Experimental Antibiotic Extracted From Soil Bacteria Could Work Against Drug-Resistant Infections
News outlets report on a study published in the journal Nature describing a new experimental antibiotic extracted from soil samples.
New York Times: From a Pile of Dirt, Hope for a Powerful New Antibiotic
“An unusual method for producing antibiotics may help solve an urgent global problem: the rise in infections that resist treatment with commonly used drugs, and the lack of new antibiotics to replace ones that no longer work.

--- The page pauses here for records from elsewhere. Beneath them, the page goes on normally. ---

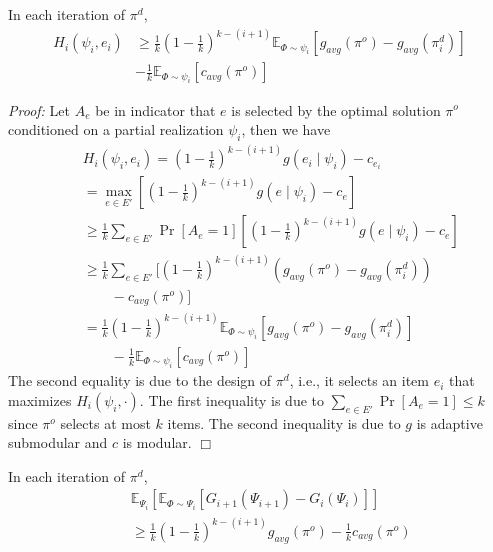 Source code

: \documentclass[twoside,leqno,twocolumn]{article}
\begin{document}
\begin{lemma}
\label{lem:a2}
In each iteration of $\pi^d$,
\begin{eqnarray*}
H_i(\psi_i, e_i)&\geq \frac{1}{k}(1-\frac{1}{k})^{k-(i+1)} \mathbb{E}_{\Phi\sim \psi_i}[g_{avg}(\pi^o)-g_{avg}(\pi^d_i)]\\
&-\frac{1}{k}\mathbb{E}_{\Phi\sim \psi_i}[c_{avg}(\pi^o)]
\end{eqnarray*}
\end{lemma}
\emph{Proof:} Let $A_e$ be in indicator that $e$ is selected by the optimal solution $\pi^o$ conditioned on a partial realization $\psi_i$, then we have
\begin{eqnarray*}
&& H_i(\psi_i, e_i) = (1-\frac{1}{k})^{k-(i+1)} g(e_i \mid \psi_i)-c_{e_i}\\
&& = \max_{e\in E'}[(1-\frac{1}{k})^{k-(i+1)} g(e \mid \psi_i)-c_{e}]\\
&& \geq \frac{1}{k}\sum_{e\in E'}\Pr[A_e=1][(1-\frac{1}{k})^{k-(i+1)} g(e \mid \psi_i)-c_{e}]\\
&& \geq \frac{1}{k}\sum_{e\in E'}[(1-\frac{1}{k})^{k-(i+1)} (g_{avg}(\pi^o)-g_{avg}(\pi^d_i))\\
&&\quad\quad-c_{avg}(\pi^o)]\\
&& = \frac{1}{k}(1-\frac{1}{k})^{k-(i+1)} \mathbb{E}_{\Phi\sim \psi_i}[g_{avg}(\pi^o)-g_{avg}(\pi^d_i)]\\
&&\quad\quad-\frac{1}{k}\mathbb{E}_{\Phi\sim \psi_i}[c_{avg}(\pi^o)]
\end{eqnarray*} The second equality is due to the design of $\pi^d$, i.e., it selects an item $e_i$ that maximizes $H_i(\psi_i, \cdot)$. The first inequality is due to $\sum_{e\in E'}\Pr[A_e=1]\leq k$ since $\pi^o$ selects at most $k$ items. The second inequality is due to $g$ is adaptive submodular and $c$ is modular. $\Box$


\begin{lemma}
\label{lem:a3}
In each iteration of $\pi^d$,
\begin{eqnarray*}
&&\mathbb{E}_{\Psi_i}[\mathbb{E}_{\Phi\sim \Psi_i}[G_{i+1}(\Psi_{i+1})- G_{i}(\Psi_i)]] \\
&&\geq \frac{1}{k}(1-\frac{1}{k})^{k-(i+1)}g_{avg}(\pi^o) -\frac{1}{k}c_{avg}(\pi^o)
\end{eqnarray*}
\end{lemma}
\end{document}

The method, which extracts drugs from bacteria that live in dirt, has yielded a powerful new antibiotic, researchers reported in the journal Nature on Wednesday…” (Grady, 1/7).
Reuters: Scientists find antibiotic that kills bugs without resistance
“…Researchers said the antibiotic, which has yet to be trialed in humans, could one day be used to treat drug-resistant infections caused by the superbug MSRA, as well as tuberculosis, which normally requires a combination of drugs that can have adverse side effects…” (Kelland, 1/8).
Wall Street Journal: Scientists Discover Potent Antibiotic, A Potential Weapon Against a Range of Diseases
“…While the new compound was shown to be safe and effective in mice, scientists need to determine whether this is the case for people. The discovery of the new class of antibiotic, called teixobactin, was reported Wednesday in the journal Nature. It was uncovered by screening 10,000 bacterial strains from soil. Teixobactin will be investigated further in animals before being tested in people…” (Gaik, 1/8).